[WORK REQUEST]
Return all lines of the data in which the string "Udacity" occurs.

[Document images with source code]
....................
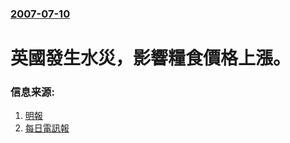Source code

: ### [2007-07-10](/news/2007/07/10/index.md)

##### 
# 英國發生水災，影響糧食價格上漲。




### 信息来源:

1. [明報](http://www.mingpaonews.com/20070711/taa1.htm)
2. [每日電訊報](http://www.telegraph.co.uk/news/main.jhtml?xml=/news/2007/07/10/nflood110.xml)
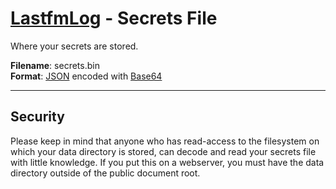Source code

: # [LastfmLog](../README.md) - Secrets File

Where your secrets are stored.

**Filename**: secrets.bin  
**Format**: [JSON](https://json.org) encoded with [Base64](https://en.wikipedia.org/wiki/Base64)


---


## Security

Please keep in mind that anyone who has read-access to the filesystem on which your data directory is stored, can decode and read your secrets file with little knowledge. If you put this on a webserver, you must have the data directory outside of the public document root.
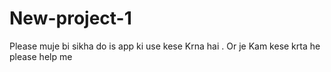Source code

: # New-project-1
Please muje bi sikha do is app ki use kese Krna hai . Or je Kam kese krta he please help me
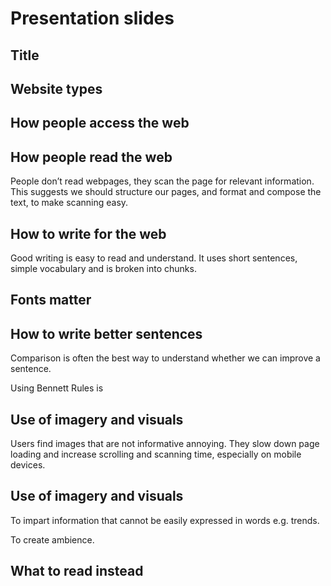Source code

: # Presentation slides

## Title

## Website types



## How people access the web

## How people read the web

People don’t read webpages, they scan the page for relevant information. This suggests we should structure our pages, and format and compose the text, to make scanning easy.

## How to write for the web

Good writing is easy to read and understand. It uses short sentences, simple vocabulary and is broken into chunks.

## Fonts matter

## How to write better sentences

Comparison is often the best way to understand whether we can improve a sentence.

Using Bennett Rules is

## Use of imagery and visuals

Users find images that are not informative annoying. They slow down page loading and increase scrolling and scanning time, especially on mobile devices.

## Use of imagery and visuals

To impart information that cannot be easily expressed in words e.g. trends.

To create ambience.

## What to read instead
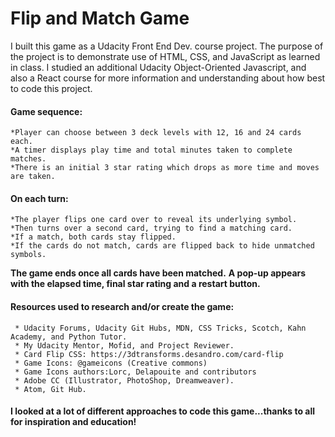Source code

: # Flip and Match Game

I built this game as a Udacity Front End Dev. course project. The purpose of the project is to demonstrate use of HTML, CSS, and JavaScript as learned in class. I studied an additional Udacity Object-Oriented Javascript, and also a React course for more information and understanding about how best to code this project.
#### Game sequence:
	*Player can choose between 3 deck levels with 12, 16 and 24 cards each.
	*A timer displays play time and total minutes taken to complete matches.
	*There is an initial 3 star rating which drops as more time and moves are taken.
#### On each turn:
	*The player flips one card over to reveal its underlying symbol.
	*Then turns over a second card, trying to find a matching card.
	*If a match, both cards stay flipped.
	*If the cards do not match, cards are flipped back to hide unmatched symbols.
**The game ends once all cards have been matched.**
	**A pop-up appears with the elapsed time, final star rating and a restart button.**

#### Resources used to research and/or create the game:
	 * Udacity Forums, Udacity Git Hubs, MDN, CSS Tricks, Scotch, Kahn Academy, and Python Tutor.
	 * My Udacity Mentor, Mofid, and Project Reviewer.
	 * Card Flip CSS: https://3dtransforms.desandro.com/card-flip
	 * Game Icons: @gameicons (Creative commons) 
	 * Game Icons authors:Lorc, Delapouite and contributors
	 * Adobe CC (Illustrator, PhotoShop, Dreamweaver).
	 * Atom, Git Hub.
#### I looked at a lot of different approaches to code this game...thanks to all for inspiration and education!
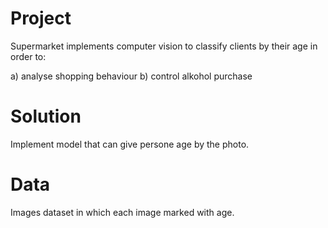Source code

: Project
=================
Supermarket implements computer vision to classify clients by their age in order to:

a) analyse shopping behaviour 
b) control alkohol purchase

Solution
=================

Implement model that can give persone age by the photo. 

Data
=================
Images dataset in which each image marked with age. 



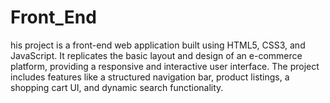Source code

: # Front_End
his project is a front-end web application built using HTML5, CSS3, and JavaScript. It replicates the basic layout and design of an e-commerce platform, providing a responsive and interactive user interface. The project includes features like a structured navigation bar, product listings, a shopping cart UI, and dynamic search functionality.
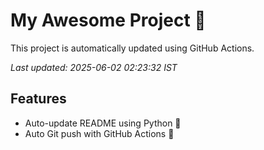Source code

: # My Awesome Project 🚀

This project is automatically updated using GitHub Actions.

_Last updated: 2025-06-02 02:23:32 IST_

## Features
- Auto-update README using Python 🐍
- Auto Git push with GitHub Actions 🤖

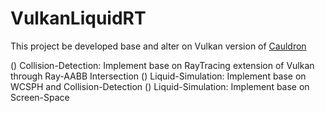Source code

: # VulkanLiquidRT

This project be developed base and alter on Vulkan version of [Cauldron](https://github.com/GPUOpen-LibrariesAndSDKs/Cauldron)

() Collision-Detection: Implement base on RayTracing extension of Vulkan through Ray-AABB Intersection
() Liquid-Simulation: Implement base on WCSPH and Collision-Detection
() Liquid-Simulation: Implement base on Screen-Space

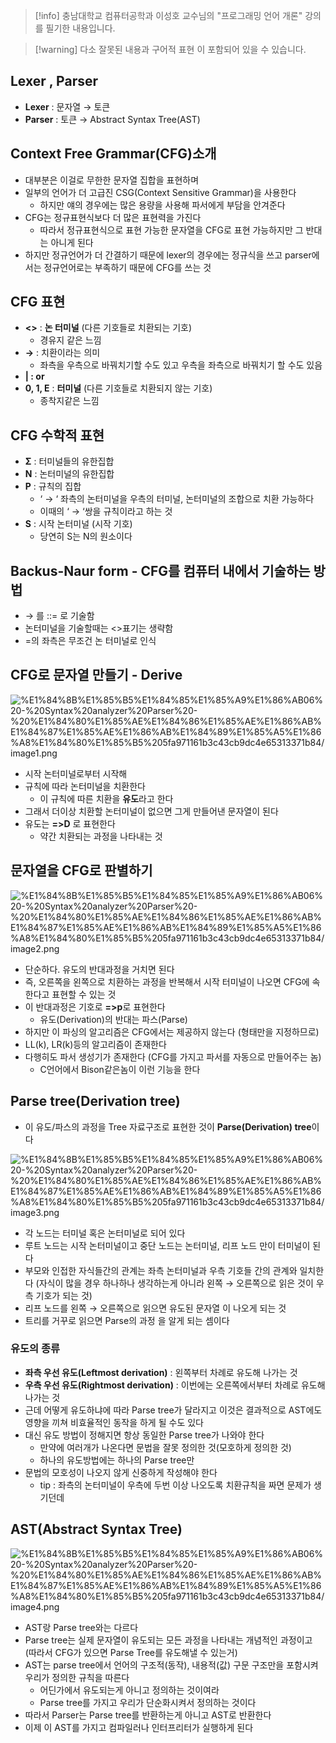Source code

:> [!info] 충남대학교 컴퓨터공학과 이성호 교수님의 "프로그래밍 언어 개론" 강의를 필기한 내용입니다.

> [!warning] 다소 잘못된 내용과 구어적 표현 이 포함되어 있을 수 있습니다.

## Lexer , Parser

- **Lexer** : 문자열 → 토큰
- **Parser** : 토큰 → Abstract Syntax Tree(AST)

## Context Free Grammar(CFG)소개

- 대부분은 이걸로 무한한 문자열 집합을 표현하며
- 일부의 언어가 더 고급진 CSG(Context Sensitive Grammar)을 사용한다
	- 하지만 얘의 경우에는 많은 용량을 사용해 파서에게 부담을 안겨준다
- CFG는 정규표현식보다 더 많은 표현력을 가진다
	- 따라서 정규표현식으로 표현 가능한 문자열을 CFG로 표현 가능하지만 그 반대는 아니게 된다
- 하지만 정규언어가 더 간결하기 때문에 lexer의 경우에는 정규식을 쓰고 parser에서는 정규언어로는 부족하기 때문에 CFG를 쓰는 것

## CFG 표현

- **<>** : **논 터미널** (다른 기호들로 치환되는 기호)
	- 경유지 같은 느낌
- **→** : 치환이라는 의미
	- 좌측을 우측으로 바꿔치기할 수도 있고 우측을 좌측으로 바꿔치기 할 수도 있음
- **| : or**
- **0, 1, E** : **터미널** (다른 기호들로 치환되지 않는 기호)
	- 종착지같은 느낌

## CFG 수학적 표현

- **Σ** : 터미널들의 유한집합
- **N** : 논터미널의 유한집합
- **P** : 규칙의 집합
	- ‘ → ‘ 좌측의 논터미널을 우측의 터미널, 논터미널의 조합으로 치환 가능하다
	- 이때의 ‘ → ‘쌍을 규칙이라고 하는 것
- **S** : 시작 논터미널 (시작 기호)
	- 당연히 S는 N의 원소이다

## Backus-Naur form - CFG를 컴퓨터 내에서 기술하는 방법

- → 를 ::= 로 기술함
- 논터미널을 기술할때는 <>표기는 생략함
- =의 좌측은 무조건 논 터미널로 인식

## CFG로 문자열 만들기 - Derive

![%E1%84%8B%E1%85%B5%E1%84%85%E1%85%A9%E1%86%AB06%20-%20Syntax%20analyzer%20Parser%20-%20%E1%84%80%E1%85%AE%E1%84%86%E1%85%AE%E1%86%AB%E1%84%87%E1%85%AE%E1%86%AB%E1%84%89%E1%85%A5%E1%86%A8%E1%84%80%E1%85%B5%205fa971161b3c43cb9dc4e65313371b84/image1.png](botanicals/pl/originals/pl.spring.2021.cse.cnu.ac.kr/images/06_5fa971161b3c43cb9dc4e65313371b84/image1.png)

- 시작 논터미널로부터 시작해
- 규칙에 따라 논터미널을 치환한다
	- 이 규칙에 따른 치환을 **유도**라고 한다
- 그래서 더이상 치환할 논터미널이 없으면 그게 만들어낸 문자열이 된다
- 유도는 **=>D** 로 표현한다
	- 약간 치환되는 과정을 나타내는 것

## 문자열을 CFG로 판별하기

![%E1%84%8B%E1%85%B5%E1%84%85%E1%85%A9%E1%86%AB06%20-%20Syntax%20analyzer%20Parser%20-%20%E1%84%80%E1%85%AE%E1%84%86%E1%85%AE%E1%86%AB%E1%84%87%E1%85%AE%E1%86%AB%E1%84%89%E1%85%A5%E1%86%A8%E1%84%80%E1%85%B5%205fa971161b3c43cb9dc4e65313371b84/image2.png](botanicals/pl/originals/pl.spring.2021.cse.cnu.ac.kr/images/06_5fa971161b3c43cb9dc4e65313371b84/image2.png)

- 단순하다. 유도의 반대과정을 거치면 된다
- 즉, 오른쪽을 왼쪽으로 치환하는 과정을 반복해서 시작 터미널이 나오면 CFG에 속한다고 표현할 수 있는 것
- 이 반대과정은 기호로 **=>p**로 표현한다
	- 유도(Derivation)의 반대는 파스(Parse)
- 하지만 이 파싱의 알고리즘은 CFG에서는 제공하지 않는다 (형태만을 지정하므로)
- LL(k), LR(k)등의 알고리즘이 존재한다
- 다행히도 파서 생성기가 존재한다 (CFG를 가지고 파서를 자동으로 만들어주는 놈)
	- C언어에서 Bison같은놈이 이런 기능을 한다

## Parse tree(Derivation tree)

- 이 유도/파스의 과정을 Tree 자료구조로 표현한 것이 **Parse(Derivation) tree**이다

![%E1%84%8B%E1%85%B5%E1%84%85%E1%85%A9%E1%86%AB06%20-%20Syntax%20analyzer%20Parser%20-%20%E1%84%80%E1%85%AE%E1%84%86%E1%85%AE%E1%86%AB%E1%84%87%E1%85%AE%E1%86%AB%E1%84%89%E1%85%A5%E1%86%A8%E1%84%80%E1%85%B5%205fa971161b3c43cb9dc4e65313371b84/image3.png](botanicals/pl/originals/pl.spring.2021.cse.cnu.ac.kr/images/06_5fa971161b3c43cb9dc4e65313371b84/image3.png)

- 각 노드는 터미널 혹은 논터미널로 되어 있다 
- 루트 노드는 시작 논터미널이고 중단 노드는 논터미널, 리프 노드 만이 터미널이 된다
- 부모와 인접한 자식들간의 관계는 좌측 논터미널과 우측 기호들 간의 관계와 일치한다 (자식이 많을 경우 하나하나 생각하는게 아니라 왼쪽 → 오른쪽으로 읽은 것이 우측 기호가 되는 것)
- 리프 노드를 왼쪽 → 오른쪽으로 읽으면 유도된 문자열 이 나오게 되는 것
- 트리를 거꾸로 읽으면 Parse의 과정 을 알게 되는 셈이다

### 유도의 종류

- **좌측 우선 유도(Leftmost derivation)** : 왼쪽부터 차례로 유도해 나가는 것
- **우측 우선 유도(Rightmost derivation)** : 이번에는 오른쪽에서부터 차례로 유도해나가는 것
- 근데 어떻게 유도하냐에 따라 Parse tree가 달라지고 이것은 결과적으로 AST에도 영향을 끼쳐 비효율적인 동작을 하게 될 수도 있다
- 대신 유도 방법이 정해지면 항상 동일한 Parse tree가 나와야 한다
	- 만약에 여러개가 나온다면 문법을 잘못 정의한 것(모호하게 정의한 것)
	- 하나의 유도방법에는 하나의 Parse tree만
- 문법의 모호성이 나오지 않게 신중하게 작성해야 한다
	- tip : 좌측의 논터미널이 우측에 두번 이상 나오도록 치환규칙을 짜면 문제가 생기던데

## AST(Abstract Syntax Tree)

![%E1%84%8B%E1%85%B5%E1%84%85%E1%85%A9%E1%86%AB06%20-%20Syntax%20analyzer%20Parser%20-%20%E1%84%80%E1%85%AE%E1%84%86%E1%85%AE%E1%86%AB%E1%84%87%E1%85%AE%E1%86%AB%E1%84%89%E1%85%A5%E1%86%A8%E1%84%80%E1%85%B5%205fa971161b3c43cb9dc4e65313371b84/image4.png](botanicals/pl/originals/pl.spring.2021.cse.cnu.ac.kr/images/06_5fa971161b3c43cb9dc4e65313371b84/image4.png)

- AST랑 Parse tree와는 다르다
- Parse tree는 실제 문자열이 유도되는 모든 과정을 나타내는 개념적인 과정이고 (따라서 CFG가 있으면 Parse Tree를 유도해낼 수 있는거)
- AST는 parse tree에서 언어의 구조적(동작), 내용적(값) 구문 구조만을 포함시켜 우리가 정의한 규칙을 따른다
	- 어딘가에서 유도되는게 아니고 정의하는 것이여라
	- Parse tree를 가지고 우리가 단순화시켜서 정의하는 것이다
- 따라서 Parser는 Parse tree를 반환하는게 아니고 AST로 반환한다
- 이제 이 AST를 가지고 컴파일러나 인터프리터가 실행하게 된다
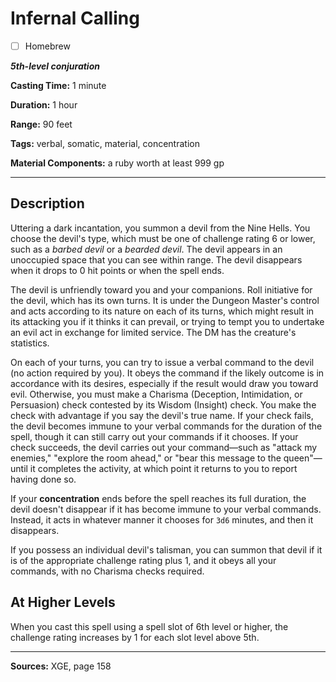 # Infernal Calling

- [ ] Homebrew

***5th-level conjuration***

**Casting Time:** 1 minute

**Duration:** 1 hour

**Range:** 90 feet

**Tags:** verbal, somatic, material, concentration

**Material Components:** a ruby worth at least 999 gp

---

## Description
Uttering a dark incantation, you summon a devil from the Nine Hells.
You choose the devil's type, which must be one of challenge rating 6 or lower, such as a *barbed devil* or a *bearded devil*.
The devil appears in an unoccupied space that you can see within range.
The devil disappears when it drops to 0 hit points or when the spell ends.

The devil is unfriendly toward you and your companions.
Roll initiative for the devil, which has its own turns.
It is under the Dungeon Master's control and acts according to its nature on each of its turns, which might result in its attacking you if it thinks it can prevail, or trying to tempt you to undertake an evil act in exchange for limited service.
The DM has the creature's statistics.

On each of your turns, you can try to issue a verbal command to the devil (no action required by you).
It obeys the command if the likely outcome is in accordance with its desires, especially if the result would draw you toward evil.
Otherwise, you must make a Charisma (Deception, Intimidation, or Persuasion) check contested by its Wisdom (Insight) check.
You make the check with advantage if you say the devil's true name.
If your check fails, the devil becomes immune to your verbal commands for the duration of the spell, though it can still carry out your commands if it chooses.
If your check succeeds, the devil carries out your command—such as "attack my enemies," "explore the room ahead," or "bear this message to the queen"—until it completes the activity, at which point it returns to you to report having done so.

If your **concentration** ends before the spell reaches its full duration, the devil doesn't disappear if it has become immune to your verbal commands.
Instead, it acts in whatever manner it chooses for `3d6` minutes, and then it disappears.

If you possess an individual devil's talisman, you can summon that devil if it is of the appropriate challenge rating plus 1, and it obeys all your commands, with no Charisma checks required.

## At Higher Levels
When you cast this spell using a spell slot of 6th level or higher, the challenge rating increases by 1 for each slot level above 5th.

---

**Sources:** XGE, page 158
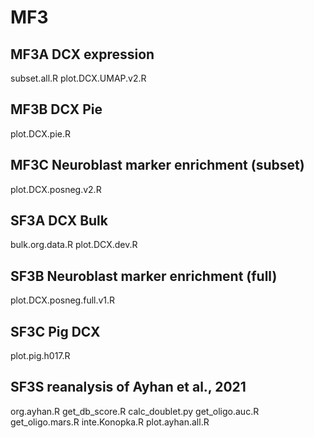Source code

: # MF3


## MF3A DCX expression
subset.all.R
plot.DCX.UMAP.v2.R


## MF3B DCX Pie
plot.DCX.pie.R


## MF3C Neuroblast marker enrichment (subset)
plot.DCX.posneg.v2.R


## SF3A DCX Bulk
bulk.org.data.R
plot.DCX.dev.R


## SF3B Neuroblast marker enrichment (full)
plot.DCX.posneg.full.v1.R


## SF3C Pig DCX
plot.pig.h017.R


## SF3S reanalysis of Ayhan et al., 2021
org.ayhan.R
get_db_score.R
calc_doublet.py
get_oligo.auc.R
get_oligo.mars.R
inte.Konopka.R
plot.ayhan.all.R


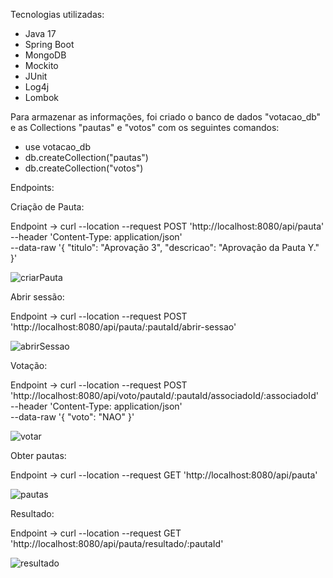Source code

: Tecnologias utilizadas:
+ Java 17
+ Spring Boot
+ MongoDB
+ Mockito
+ JUnit
+ Log4j
+ Lombok

Para armazenar as informações, foi criado o banco de dados "votacao_db" e as Collections "pautas" e "votos" com os seguintes comandos:
+ use votacao_db
+ db.createCollection("pautas")
+ db.createCollection("votos")

Endpoints:

Criação de Pauta:

Endpoint -> curl --location --request POST 'http://localhost:8080/api/pauta' \
--header 'Content-Type: application/json' \
--data-raw '{
    "titulo": "Aprovação 3",
    "descricao": "Aprovação da Pauta Y."
}'

![criarPauta](https://github.com/user-attachments/assets/f7931461-df39-44b9-9da9-9fa91d7c86af)

Abrir sessão:

Endpoint -> curl --location --request POST 'http://localhost:8080/api/pauta/:pautaId/abrir-sessao'

![abrirSessao](https://github.com/user-attachments/assets/9d0e7118-b3b0-47ce-af0e-9a76077fda70)

Votação:

Endpoint -> curl --location --request POST 'http://localhost:8080/api/voto/pautaId/:pautaId/associadoId/:associadoId' \
--header 'Content-Type: application/json' \
--data-raw '{
    "voto": "NAO"
}'

![votar](https://github.com/user-attachments/assets/6a5ecc11-aeca-4adf-a1b7-af8b1ce4f501)

Obter pautas:

Endpoint -> curl --location --request GET 'http://localhost:8080/api/pauta'

![pautas](https://github.com/user-attachments/assets/7d732102-63f4-4e93-839e-978aab93eabf)


Resultado:

Endpoint -> curl --location --request GET 'http://localhost:8080/api/pauta/resultado/:pautaId'

![resultado](https://github.com/user-attachments/assets/703d1b6a-d21a-4d12-a9e1-18d32355bd2c)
....................
[SOLUTION FOR THIS PROBLEM]
I built this game as a Udacity Front End Dev. course project. The purpose of the project is to demonstrate use of HTML, CSS, and JavaScript as learned in class. I studied an additional Udacity Object-Oriented Javascript, and also a React course for more information and understanding about how best to code this project.
	 * Udacity Forums, Udacity Git Hubs, MDN, CSS Tricks, Scotch, Kahn Academy, and Python Tutor.
	 * My Udacity Mentor, Mofid, and Project Reviewer.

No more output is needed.